Thought dumping before the long weekend, sorry if ...
# development
Thought dumping before the long weekend, sorry if it isn't fully formed. I thought of a possible performance improvement that sits between linting the world and linting process-per-file. Process per dependency set. E.g. if 10 files have depset A, and 12 files had depset B, then you'd lint in 2 processes. I'm wondering what the performance characteristics would be in a real-world scenario when compared to the current 2 options. (I think this is different from the batching proposal as well, but in the same vain)
Where depset == transitive dependencies? Kind of related, we plan to update MyPy and Pylint to partition lint runs by "resolve", where a resolve == lockfile more or less
Yeah, the partition would be the largest set of first-party files that share a set of transitive deps.
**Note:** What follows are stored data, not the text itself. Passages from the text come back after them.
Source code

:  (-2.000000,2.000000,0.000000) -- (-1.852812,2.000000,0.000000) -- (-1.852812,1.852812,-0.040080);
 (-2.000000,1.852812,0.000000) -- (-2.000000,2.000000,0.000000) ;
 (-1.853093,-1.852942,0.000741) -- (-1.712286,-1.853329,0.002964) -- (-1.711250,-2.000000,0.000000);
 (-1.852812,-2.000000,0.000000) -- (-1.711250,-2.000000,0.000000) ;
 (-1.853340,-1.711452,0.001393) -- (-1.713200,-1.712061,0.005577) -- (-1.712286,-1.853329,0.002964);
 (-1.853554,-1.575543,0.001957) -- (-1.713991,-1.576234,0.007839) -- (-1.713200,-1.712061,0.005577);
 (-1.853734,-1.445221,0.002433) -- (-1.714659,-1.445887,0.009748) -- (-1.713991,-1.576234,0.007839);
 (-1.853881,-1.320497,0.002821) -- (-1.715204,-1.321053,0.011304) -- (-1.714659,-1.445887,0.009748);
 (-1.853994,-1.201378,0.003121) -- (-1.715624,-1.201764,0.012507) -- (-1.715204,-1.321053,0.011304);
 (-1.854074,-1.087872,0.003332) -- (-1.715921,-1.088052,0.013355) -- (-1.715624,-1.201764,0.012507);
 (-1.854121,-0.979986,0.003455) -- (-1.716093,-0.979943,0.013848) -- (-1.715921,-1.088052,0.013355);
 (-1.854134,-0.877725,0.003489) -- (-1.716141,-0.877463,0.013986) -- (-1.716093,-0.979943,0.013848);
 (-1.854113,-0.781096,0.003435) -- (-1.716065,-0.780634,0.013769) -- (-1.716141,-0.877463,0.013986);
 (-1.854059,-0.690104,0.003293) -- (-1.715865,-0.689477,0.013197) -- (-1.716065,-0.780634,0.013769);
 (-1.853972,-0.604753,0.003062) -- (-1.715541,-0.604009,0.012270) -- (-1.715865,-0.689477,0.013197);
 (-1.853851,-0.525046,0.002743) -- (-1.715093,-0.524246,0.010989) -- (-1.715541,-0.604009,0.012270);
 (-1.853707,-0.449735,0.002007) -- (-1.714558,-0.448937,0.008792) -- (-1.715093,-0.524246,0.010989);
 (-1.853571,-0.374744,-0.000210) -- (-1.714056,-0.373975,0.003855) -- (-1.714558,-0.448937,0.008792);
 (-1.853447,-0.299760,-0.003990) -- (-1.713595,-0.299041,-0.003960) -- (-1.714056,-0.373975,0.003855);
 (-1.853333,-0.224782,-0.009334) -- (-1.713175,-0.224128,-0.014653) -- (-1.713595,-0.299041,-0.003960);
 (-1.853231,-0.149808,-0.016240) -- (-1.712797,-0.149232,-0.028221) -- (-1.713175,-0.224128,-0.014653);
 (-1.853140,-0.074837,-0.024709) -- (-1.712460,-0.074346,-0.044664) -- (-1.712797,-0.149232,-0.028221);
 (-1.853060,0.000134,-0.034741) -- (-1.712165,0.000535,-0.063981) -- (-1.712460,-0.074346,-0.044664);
I'm assuming if all deps were already locked, the resolve partitioning is moot?
I still thinking synthesizing lint results per-file out of a monolithic run is the ideal state, but also really challenging to get right
I'm assuming if all deps were already locked, the resolve partitioning is moot?
The key is multiple conflicting resolves. You have a lockfile that uses Django==2 and another that uses Django==3, for example That's not very well supported in Pants right now, but it's an important use case for monorepos. My main focus next few weeks is implementing this
👀 1
It sounds like there will some built-in partitioning along with some opt-in as well. I think it'd be neat to see the result of the matrix of choices
I think what we actually will want is "linting the unlinted world" - lint only the files that we don't already know pass lint, but do so in a single process. This will require some way of caching the results as if they had been run per-file.
I agree, but why "but do so in a single process"? Why not farm out as makes sense?
True, "in some number of processes 1<=x<=N"
👆 1